TASK REQUIREMENTS: The reply consists of one number only: how many lines in the listing below contain the word "args".

RECORDS FOR THE TASK:
........

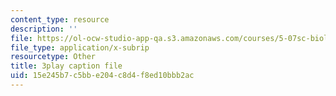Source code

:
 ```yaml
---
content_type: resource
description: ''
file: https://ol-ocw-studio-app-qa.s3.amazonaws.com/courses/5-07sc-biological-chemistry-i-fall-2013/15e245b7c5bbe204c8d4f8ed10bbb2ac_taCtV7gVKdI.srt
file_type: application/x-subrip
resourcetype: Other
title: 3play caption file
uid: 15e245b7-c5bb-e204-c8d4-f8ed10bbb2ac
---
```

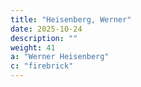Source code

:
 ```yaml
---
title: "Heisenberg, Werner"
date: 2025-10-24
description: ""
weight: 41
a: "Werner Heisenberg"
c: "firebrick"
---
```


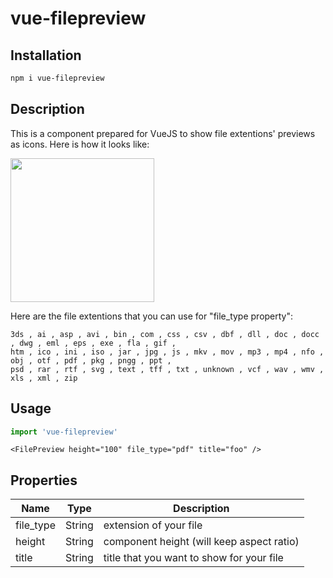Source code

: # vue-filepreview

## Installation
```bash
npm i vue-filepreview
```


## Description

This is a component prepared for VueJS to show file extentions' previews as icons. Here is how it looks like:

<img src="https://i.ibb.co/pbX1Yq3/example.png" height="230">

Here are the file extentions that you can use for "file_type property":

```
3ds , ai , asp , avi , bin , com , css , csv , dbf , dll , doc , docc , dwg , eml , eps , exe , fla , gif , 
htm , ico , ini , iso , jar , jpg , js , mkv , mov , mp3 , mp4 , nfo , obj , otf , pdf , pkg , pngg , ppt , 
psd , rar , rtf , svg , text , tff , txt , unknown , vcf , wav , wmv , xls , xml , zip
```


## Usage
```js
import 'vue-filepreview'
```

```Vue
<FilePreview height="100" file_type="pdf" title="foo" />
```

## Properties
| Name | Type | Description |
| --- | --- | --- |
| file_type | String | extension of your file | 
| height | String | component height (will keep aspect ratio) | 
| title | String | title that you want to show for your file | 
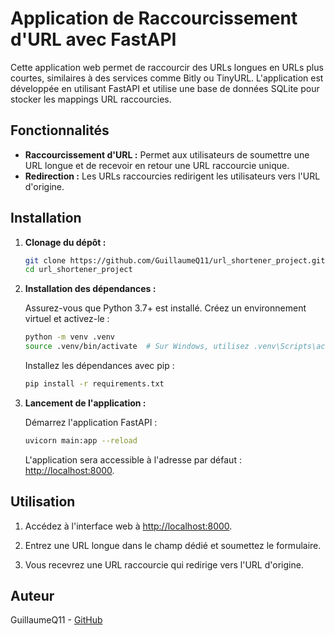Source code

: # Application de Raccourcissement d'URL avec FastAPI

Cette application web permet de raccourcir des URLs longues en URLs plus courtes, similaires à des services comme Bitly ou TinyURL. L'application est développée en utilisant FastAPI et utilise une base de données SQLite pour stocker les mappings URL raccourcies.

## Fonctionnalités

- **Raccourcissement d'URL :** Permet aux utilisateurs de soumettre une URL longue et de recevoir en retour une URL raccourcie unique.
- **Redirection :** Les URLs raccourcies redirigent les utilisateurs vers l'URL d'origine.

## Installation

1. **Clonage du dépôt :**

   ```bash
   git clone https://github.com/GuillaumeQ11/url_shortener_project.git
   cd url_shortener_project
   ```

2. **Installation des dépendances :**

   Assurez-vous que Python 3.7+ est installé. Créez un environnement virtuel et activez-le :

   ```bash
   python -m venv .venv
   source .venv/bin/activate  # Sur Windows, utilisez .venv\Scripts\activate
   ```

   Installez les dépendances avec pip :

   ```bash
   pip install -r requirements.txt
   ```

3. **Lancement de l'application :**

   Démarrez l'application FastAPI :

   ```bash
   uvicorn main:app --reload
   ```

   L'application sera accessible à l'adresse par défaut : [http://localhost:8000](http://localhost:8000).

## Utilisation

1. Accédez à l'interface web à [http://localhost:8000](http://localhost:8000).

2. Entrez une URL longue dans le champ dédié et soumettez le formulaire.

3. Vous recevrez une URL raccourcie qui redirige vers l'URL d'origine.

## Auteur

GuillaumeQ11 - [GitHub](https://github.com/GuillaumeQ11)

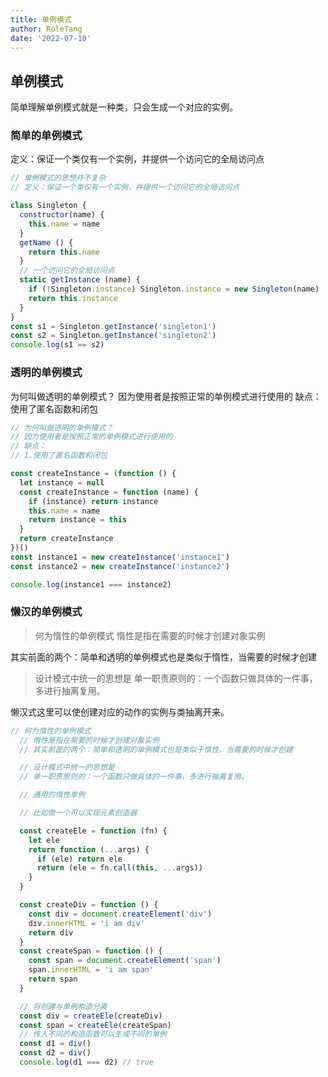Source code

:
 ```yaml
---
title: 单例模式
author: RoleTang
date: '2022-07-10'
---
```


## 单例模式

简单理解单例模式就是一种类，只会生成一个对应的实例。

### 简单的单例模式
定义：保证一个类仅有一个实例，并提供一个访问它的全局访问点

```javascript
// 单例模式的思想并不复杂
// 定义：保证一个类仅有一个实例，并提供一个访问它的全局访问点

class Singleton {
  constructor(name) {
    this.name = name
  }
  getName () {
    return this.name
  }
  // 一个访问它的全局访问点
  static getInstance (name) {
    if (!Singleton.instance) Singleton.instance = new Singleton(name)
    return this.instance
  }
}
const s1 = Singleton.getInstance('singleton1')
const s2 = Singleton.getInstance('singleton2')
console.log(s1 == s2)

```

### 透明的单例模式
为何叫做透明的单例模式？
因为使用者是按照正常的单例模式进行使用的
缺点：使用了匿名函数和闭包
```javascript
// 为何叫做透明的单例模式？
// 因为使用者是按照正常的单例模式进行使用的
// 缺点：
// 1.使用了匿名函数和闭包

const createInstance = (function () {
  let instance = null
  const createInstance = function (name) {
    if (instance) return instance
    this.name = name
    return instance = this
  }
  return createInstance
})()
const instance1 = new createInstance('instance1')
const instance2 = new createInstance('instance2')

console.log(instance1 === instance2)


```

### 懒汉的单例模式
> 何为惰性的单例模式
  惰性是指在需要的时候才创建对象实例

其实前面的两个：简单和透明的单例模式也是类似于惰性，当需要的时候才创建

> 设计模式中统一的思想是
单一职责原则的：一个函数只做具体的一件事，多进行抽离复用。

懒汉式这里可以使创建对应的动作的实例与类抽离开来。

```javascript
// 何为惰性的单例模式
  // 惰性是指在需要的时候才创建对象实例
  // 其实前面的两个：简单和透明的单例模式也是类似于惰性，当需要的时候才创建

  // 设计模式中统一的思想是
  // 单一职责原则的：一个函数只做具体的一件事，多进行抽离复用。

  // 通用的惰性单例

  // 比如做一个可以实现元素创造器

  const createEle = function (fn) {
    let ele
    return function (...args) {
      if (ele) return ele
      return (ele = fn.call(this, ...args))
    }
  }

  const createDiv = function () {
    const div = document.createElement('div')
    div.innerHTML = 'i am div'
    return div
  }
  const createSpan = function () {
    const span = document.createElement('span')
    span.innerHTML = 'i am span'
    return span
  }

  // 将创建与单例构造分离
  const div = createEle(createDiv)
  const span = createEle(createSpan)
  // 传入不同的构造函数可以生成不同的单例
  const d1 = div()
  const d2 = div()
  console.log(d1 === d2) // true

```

........

YOUR RESPONSE: 2